ホスターも手伝い、ようやく指がはがれるとクレイは慎重に剣を引き抜き、セングルーがすぐさま止血薬を塗り治癒呪文を唱える。
手を離されたローズは剣を握ろうとし、ないことに気がつくと目から涙を流す。
震える唇が動き、かすれた声で呟く。
“できそこないでごめんなさい 死ねなくてごめんなさい 役に立たなくてごめんなさい だから死なせて 化け物だから 僕は勇者だから 化け物を倒さなきゃ”
抑えられる腕に抗うがやはり子供の力。
ホスターに肩を押さえつけられ弱々しく動くのみであった。
不意に血を吐きながら子供は大きな声で笑い出した。
けたけたと楽しそうに笑い、その異様さに少し遠くにいたソーズマンを含めた4人の背筋が凍りつく。

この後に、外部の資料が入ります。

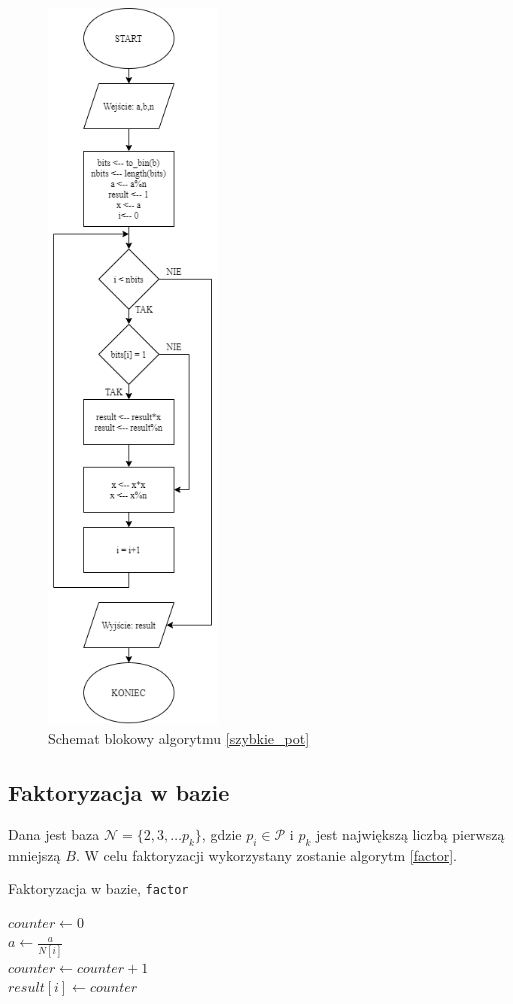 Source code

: \documentclass[]{article}
\begin{document}
	\begin{figure}[H]
		\begin{center}
			\includegraphics[width=4.5cm]{alg 3.png} \caption{Schemat blokowy algorytmu \ref{szybkie_pot}}
		\end{center}
	\end{figure}
	
	\subsection{Faktoryzacja w bazie}
		Dana jest baza \(\mathcal{N} = \{2, 3, \dots p_k\}\), gdzie \(p_i \in \mathcal{P}\) i \(p_k\) jest największą liczbą pierwszą mniejszą \(B\). 
		W celu faktoryzacji wykorzystany zostanie algorytm \ref{factor}.
		\newline
		\begin{algorithm}[H]
			\SetAlgoLined
			\caption{Faktoryzacja w bazie, \texttt{factor}}
			\label{factor}
			{
				\(counter \gets 0\) \\
				{
					\(a \gets \frac{a}{N[i]}\) \\
					\(counter \gets counter + 1\) \\
				}
				\(result[i] \gets counter\) \\
			}
		\end{algorithm}
	
\end{document}

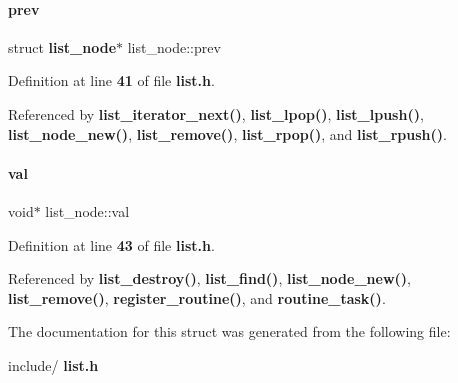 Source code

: \paragraph{prev}
{\footnotesize\ttfamily struct \textbf{ list\+\_\+node}$\ast$ list\+\_\+node\+::prev}



Definition at line \textbf{ 41} of file \textbf{ list.\+h}.



Referenced by \textbf{ list\+\_\+iterator\+\_\+next()}, \textbf{ list\+\_\+lpop()}, \textbf{ list\+\_\+lpush()}, \textbf{ list\+\_\+node\+\_\+new()}, \textbf{ list\+\_\+remove()}, \textbf{ list\+\_\+rpop()}, and \textbf{ list\+\_\+rpush()}.

\mbox{\label{structlist__node_a129de89b4c110fa54377ef16ab128ce0}} 
\paragraph{val}
{\footnotesize\ttfamily void$\ast$ list\+\_\+node\+::val}



Definition at line \textbf{ 43} of file \textbf{ list.\+h}.



Referenced by \textbf{ list\+\_\+destroy()}, \textbf{ list\+\_\+find()}, \textbf{ list\+\_\+node\+\_\+new()}, \textbf{ list\+\_\+remove()}, \textbf{ register\+\_\+routine()}, and \textbf{ routine\+\_\+task()}.



The documentation for this struct was generated from the following file\+:\begin{DoxyCompactItemize}
\item 
include/\textbf{ list.\+h}\end{DoxyCompactItemize}

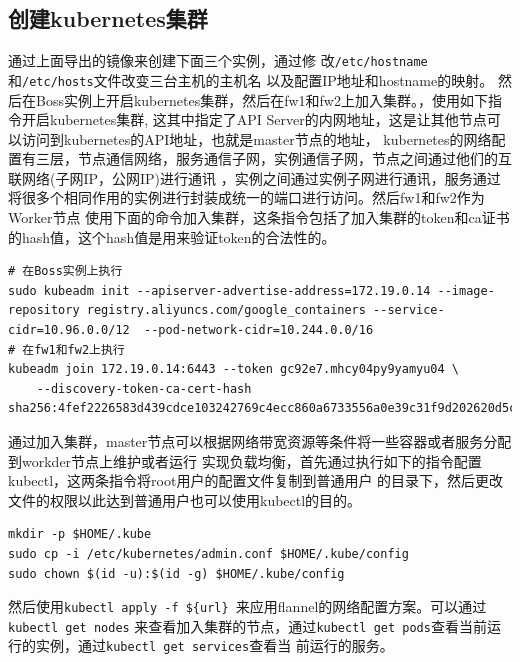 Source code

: \documentclass{article}
\begin{document}
\subsection{创建kubernetes集群}
\indent 通过上面导出的镜像来创建下面三个实例，通过修
改\texttt{/etc/hostname}和\texttt{/etc/hosts}文件改变三台主机的主机名
以及配置IP地址和hostname的映射。
然后在Boss实例上开启kubernetes集群，然后在fw1和fw2上加入集群。，使用如下指令开启kubernetes集群,
这其中指定了API Server的内网地址，这是让其他节点可以访问到kubernetes的API地址，也就是master节点的地址，
kubernetes的网络配置有三层，节点通信网络，服务通信子网，实例通信子网，节点之间通过他们的互联网络(子网IP，公网IP)进行通讯
，实例之间通过实例子网进行通讯，服务通过将很多个相同作用的实例进行封装成统一的端口进行访问。然后fw1和fw2作为Worker节点
使用下面的命令加入集群，这条指令包括了加入集群的token和ca证书的hash值，这个hash值是用来验证token的合法性的。
\begin{lstlisting}[style=bashstyle]
# 在Boss实例上执行
sudo kubeadm init --apiserver-advertise-address=172.19.0.14 --image-repository registry.aliyuncs.com/google_containers --service-cidr=10.96.0.0/12  --pod-network-cidr=10.244.0.0/16
# 在fw1和fw2上执行
kubeadm join 172.19.0.14:6443 --token gc92e7.mhcy04py9yamyu04 \
    --discovery-token-ca-cert-hash sha256:4fef2226583d439cdce103242769c4ecc860a6733556a0e39c31f9d202620d5c
\end{lstlisting}
通过加入集群，master节点可以根据网络带宽资源等条件将一些容器或者服务分配到workder节点上维护或者运行
实现负载均衡，首先通过执行如下的指令配置kubectl，这两条指令将root用户的配置文件复制到普通用户
的目录下，然后更改文件的权限以此达到普通用户也可以使用kubectl的目的。
\begin{lstlisting}[style=bashstyle]
mkdir -p $HOME/.kube
sudo cp -i /etc/kubernetes/admin.conf $HOME/.kube/config
sudo chown $(id -u):$(id -g) $HOME/.kube/config
\end{lstlisting}
然后使用\texttt{kubectl apply -f \$\{url\} }来应用flannel的网络配置方案。可以通过\texttt{kubectl get nodes}
来查看加入集群的节点，通过\texttt{kubectl get pods}查看当前运行的实例，通过\texttt{kubectl get services}查看当
前运行的服务。
\end{document}
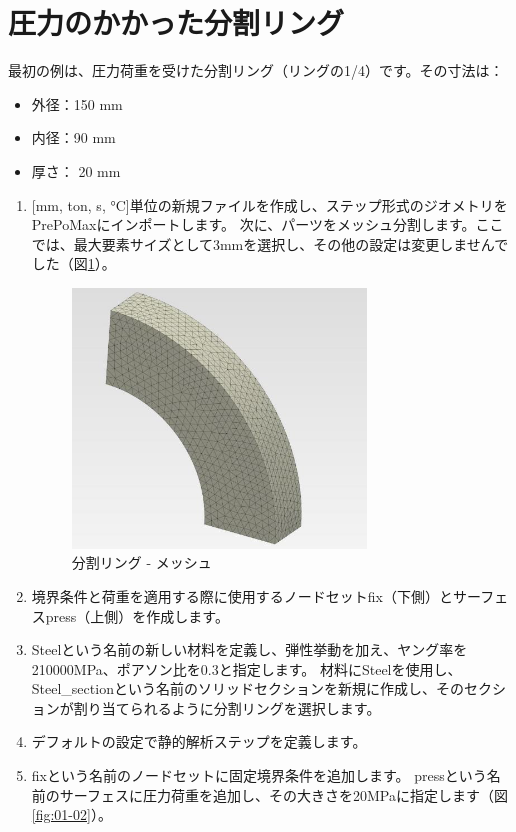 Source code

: \section{圧力のかかった分割リング}
最初の例は、圧力荷重を受けた分割リング（リングの1/4）です。その寸法は：
\begin{itemize}
\item 外径：150 mm
\item 内径：90 mm
\item 厚さ： 20 mm
\end{itemize}
\begin{enumerate}
\item
	{[}mm, ton, s, °C{]}単位の新規ファイルを作成し、ステップ形式のジオメトリをPrePoMaxにインポートします。
	次に、パーツをメッシュ分割します。ここでは、最大要素サイズとして3mmを選択し、その他の設定は変更しませんでした（図\ref{fig:01-01}）。
	\begin{figure}[H]
	\centering
	\includegraphics[width=78mm]{fig/01-01.png}
	\caption{分割リング - メッシュ}
	\label{fig:01-01}
	\end{figure}
\item
	境界条件と荷重を適用する際に使用するノードセットfix（下側）とサーフェスpress（上側）を作成します。
\item 
	Steelという名前の新しい材料を定義し、弾性挙動を加え、ヤング率を210000MPa、ポアソン比を0.3と指定します。
	材料にSteelを使用し、Steel\_sectionという名前のソリッドセクションを新規に作成し、そのセクションが割り当てられるように分割リングを選択します。
\item
	デフォルトの設定で静的解析ステップを定義します。
\item
	fixという名前のノードセットに固定境界条件を追加します。
	pressという名前のサーフェスに圧力荷重を追加し、その大きさを20MPaに指定します（図\ref{fig:01-02}）。
	\begin{figure}[H]
	\centering

\end{figure}
\end{enumerate}
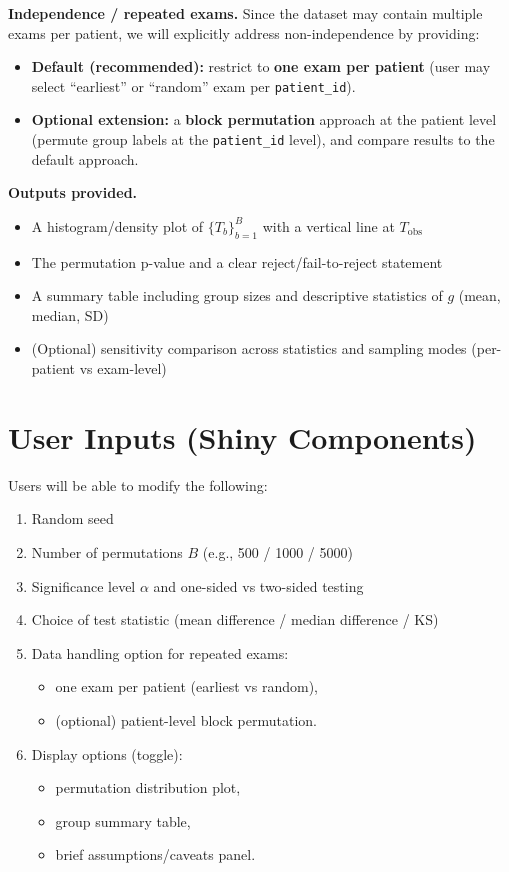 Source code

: \documentclass{article}
\begin{document}
\begin{normalsize}
    \noindent \textbf{Independence / repeated exams.} Since the dataset may contain multiple exams per patient, we will explicitly address non-independence by providing:
    \begin{itemize}
        \item \textbf{Default (recommended):} restrict to \textbf{one exam per patient} (user may select ``earliest'' or ``random'' exam per \texttt{patient\_id}).
        \item \textbf{Optional extension:} a \textbf{block permutation} approach at the patient level (permute group labels at the \texttt{patient\_id} level), and compare results to the default approach.
    \end{itemize}

    \noindent \textbf{Outputs provided.}
    \begin{itemize}
        \item A histogram/density plot of $\{T_b\}_{b=1}^B$ with a vertical line at $T_{\text{obs}}$
        \item The permutation p-value and a clear reject/fail-to-reject statement
        \item A summary table including group sizes and descriptive statistics of $g$ (mean, median, SD)
        \item (Optional) sensitivity comparison across statistics and sampling modes (per-patient vs exam-level)
    \end{itemize}

	\section{User Inputs (Shiny Components)}
    Users will be able to modify the following:
    \begin{enumerate}
        \item Random seed
        \item Number of permutations $B$ (e.g., 500 / 1000 / 5000)
        \item Significance level $\alpha$ and one-sided vs two-sided testing
        \item Choice of test statistic (mean difference / median difference / KS)
        \item Data handling option for repeated exams:
            \begin{itemize}
                \item one exam per patient (earliest vs random),
                \item (optional) patient-level block permutation.
            \end{itemize}
        \item Display options (toggle):
            \begin{itemize}
                \item permutation distribution plot,
                \item group summary table,
                \item brief assumptions/caveats panel.
            \end{itemize}
    \end{enumerate}

\end{normalsize}

\nocite{*}


\end{document}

ぼんやりと開いた瞳から思わず目を背け、セングルーは手当てをするとだんだんと弱くなる笑い声に涙を流した。
ただのガラス球のように何も映さない瞳をホスターは見つめ、いまだ笑ったままの子供を抱きしめる。
程なくして笑い声が消えると子供の体から力が抜け、かすかな息をしながら気を失っていた。
気絶した子供を抱きかかえ、村へと戻ったホスターたちはセングルーとシュリーが看病しその間に他の大人たちが集まる。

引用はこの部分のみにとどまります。